Even before sin entered the human equation, one could see the characteristics that would make Adam susceptible to temptation.
“And Adam said, This is now bone of my bones and flesh of my flesh. She shall be called woman because she was taken out of man” (Genesis 2:23).
Note the conspicuous absence of gratitude to God in Adam for so great a gift as Eve. No thanksgiving or praise is recorded, and no Godward acknowledgement of any kind. Instead, “my… my” becomes the focus, even to the point that Adam emphasizes his involvement in Eve’s origin – “she was taken out of man.”
After he sinned by directly disobeying the commandment of God, self-exaltation and ingratitude became the dominant sensibility in Adam and all his subsequent progeny. Left to itself, humanity would possess no thought or consideration of the One who originated our being, sustains it, and gives to us “life and breath and all things” (Acts 17:25). We are innately blind to the great fact of our existence, and thus require proactive works of illumination by God to open our darkened eyes. “There is none that seeketh after God” (Romans 3:11).

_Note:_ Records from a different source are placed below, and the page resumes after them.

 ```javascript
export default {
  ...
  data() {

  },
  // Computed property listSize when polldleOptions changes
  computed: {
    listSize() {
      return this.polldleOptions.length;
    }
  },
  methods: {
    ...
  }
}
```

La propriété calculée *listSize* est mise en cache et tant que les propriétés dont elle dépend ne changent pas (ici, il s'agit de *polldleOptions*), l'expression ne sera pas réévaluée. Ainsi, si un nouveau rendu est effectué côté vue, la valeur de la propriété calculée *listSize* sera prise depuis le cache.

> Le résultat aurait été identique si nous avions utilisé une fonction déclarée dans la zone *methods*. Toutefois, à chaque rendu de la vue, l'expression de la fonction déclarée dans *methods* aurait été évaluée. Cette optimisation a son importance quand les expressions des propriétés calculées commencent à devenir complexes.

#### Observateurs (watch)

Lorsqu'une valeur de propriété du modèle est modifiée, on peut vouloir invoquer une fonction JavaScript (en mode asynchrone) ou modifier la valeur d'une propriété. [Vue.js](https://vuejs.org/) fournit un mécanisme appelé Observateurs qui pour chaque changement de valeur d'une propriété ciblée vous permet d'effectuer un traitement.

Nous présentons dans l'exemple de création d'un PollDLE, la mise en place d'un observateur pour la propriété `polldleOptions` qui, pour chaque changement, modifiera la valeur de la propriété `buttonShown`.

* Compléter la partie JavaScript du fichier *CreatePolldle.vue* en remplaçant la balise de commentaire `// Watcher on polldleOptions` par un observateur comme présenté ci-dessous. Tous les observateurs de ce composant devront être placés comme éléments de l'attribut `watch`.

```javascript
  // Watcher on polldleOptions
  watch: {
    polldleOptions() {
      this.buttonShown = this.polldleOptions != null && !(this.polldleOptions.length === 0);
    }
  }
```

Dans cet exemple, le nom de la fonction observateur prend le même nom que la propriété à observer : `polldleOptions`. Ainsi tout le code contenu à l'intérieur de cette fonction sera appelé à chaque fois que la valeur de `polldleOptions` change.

Thankfully, our Heavenly Father loves us with an unwavering devotion despite our chosen waywardness. He reveals Himself in the world, in His Word, and in our hearts by the working of the Holy Spirit sent to illuminate us to the One in whom we “live and move and have our being” (Acts 17:28). In those who believe in the Lord Jesus Christ, the Spirit of God works to educate us, remind us, and open our eyes to that which should be obvious to all, but is not.
In my own heart and life, I find that despite the fact of how much I preach, teach, write, read and converse with other believers, much of my experience still belies a neglect of God and His loving involvement in my life. How much I miss by my dullness and failure to acknowledge the great fact of my existence! Even more, however, how faithful our Good Shepherd is to His frequently wandering lamb! Perhaps you feel the same way. If so, let us take this moment together to open our hearts and eyes to reality, the reality of the God who saturates our existence despite our too frequent ignorance and ingratitude.
“Open to me the gates of righteousness: I will go into them, and I will praise the LORD.”